Try it: Please transcribe the data that follows exactly as given, leaving out every picture.

Input material:
▼

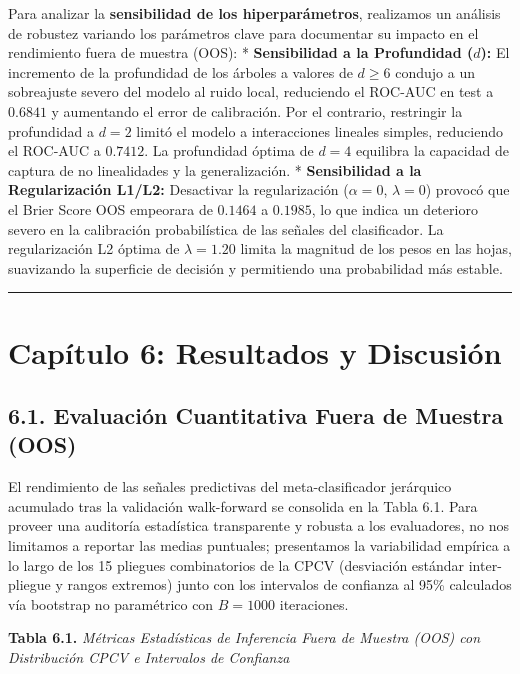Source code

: \documentclass[
  12pt,
]{article}
\begin{document}
Para analizar la \textbf{sensibilidad de los hiperparámetros},
realizamos un análisis de robustez variando los parámetros clave para
documentar su impacto en el rendimiento fuera de muestra (OOS): *
\textbf{Sensibilidad a la Profundidad (\(d\)):} El incremento de la
profundidad de los árboles a valores de \(d \ge 6\) condujo a un
sobreajuste severo del modelo al ruido local, reduciendo el ROC-AUC en
test a \(0.6841\) y aumentando el error de calibración. Por el
contrario, restringir la profundidad a \(d=2\) limitó el modelo a
interacciones lineales simples, reduciendo el ROC-AUC a \(0.7412\). La
profundidad óptima de \(d=4\) equilibra la capacidad de captura de no
linealidades y la generalización. * \textbf{Sensibilidad a la
Regularización L1/L2:} Desactivar la regularización (\(\alpha=0\),
\(\lambda=0\)) provocó que el Brier Score OOS empeorara de \(0.1464\) a
\(0.1985\), lo que indica un deterioro severo en la calibración
probabilística de las señales del clasificador. La regularización L2
óptima de \(\lambda=1.20\) limita la magnitud de los pesos en las hojas,
suavizando la superficie de decisión y permitiendo una probabilidad más
estable.

\begin{center}\rule{0.5\linewidth}{0.5pt}\end{center}

\section{Capítulo 6: Resultados y
Discusión}\label{capuxedtulo-6-resultados-y-discusiuxf3n}

\subsection{6.1. Evaluación Cuantitativa Fuera de Muestra
(OOS)}\label{evaluaciuxf3n-cuantitativa-fuera-de-muestra-oos}

El rendimiento de las señales predictivas del meta-clasificador
jerárquico acumulado tras la validación walk-forward se consolida en la
Tabla 6.1. Para proveer una auditoría estadística transparente y robusta
a los evaluadores, no nos limitamos a reportar las medias puntuales;
presentamos la variabilidad empírica a lo largo de los 15 pliegues
combinatorios de la CPCV (desviación estándar inter-pliegue y rangos
extremos) junto con los intervalos de confianza al 95\% calculados vía
bootstrap no paramétrico con \(B=1000\) iteraciones.

\textbf{Tabla 6.1.} \emph{Métricas Estadísticas de Inferencia Fuera de
Muestra (OOS) con Distribución CPCV e Intervalos de Confianza}
\end{document}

▲

Task solution:
Source code

: \documentclass[
  12pt,
]{article}
\begin{document}
Para analizar la \textbf{sensibilidad de los hiperparámetros},
realizamos un análisis de robustez variando los parámetros clave para
documentar su impacto en el rendimiento fuera de muestra (OOS): *
\textbf{Sensibilidad a la Profundidad (\(d\)):} El incremento de la
profundidad de los árboles a valores de \(d \ge 6\) condujo a un
sobreajuste severo del modelo al ruido local, reduciendo el ROC-AUC en
test a \(0.6841\) y aumentando el error de calibración. Por el
contrario, restringir la profundidad a \(d=2\) limitó el modelo a
interacciones lineales simples, reduciendo el ROC-AUC a \(0.7412\). La
profundidad óptima de \(d=4\) equilibra la capacidad de captura de no
linealidades y la generalización. * \textbf{Sensibilidad a la
Regularización L1/L2:} Desactivar la regularización (\(\alpha=0\),
\(\lambda=0\)) provocó que el Brier Score OOS empeorara de \(0.1464\) a
\(0.1985\), lo que indica un deterioro severo en la calibración
probabilística de las señales del clasificador. La regularización L2
óptima de \(\lambda=1.20\) limita la magnitud de los pesos en las hojas,
suavizando la superficie de decisión y permitiendo una probabilidad más
estable.

\begin{center}\rule{0.5\linewidth}{0.5pt}\end{center}

\section{Capítulo 6: Resultados y
Discusión}\label{capuxedtulo-6-resultados-y-discusiuxf3n}

\subsection{6.1. Evaluación Cuantitativa Fuera de Muestra
(OOS)}\label{evaluaciuxf3n-cuantitativa-fuera-de-muestra-oos}

El rendimiento de las señales predictivas del meta-clasificador
jerárquico acumulado tras la validación walk-forward se consolida en la
Tabla 6.1. Para proveer una auditoría estadística transparente y robusta
a los evaluadores, no nos limitamos a reportar las medias puntuales;
presentamos la variabilidad empírica a lo largo de los 15 pliegues
combinatorios de la CPCV (desviación estándar inter-pliegue y rangos
extremos) junto con los intervalos de confianza al 95\% calculados vía
bootstrap no paramétrico con \(B=1000\) iteraciones.

\textbf{Tabla 6.1.} \emph{Métricas Estadísticas de Inferencia Fuera de
Muestra (OOS) con Distribución CPCV e Intervalos de Confianza}
\end{document}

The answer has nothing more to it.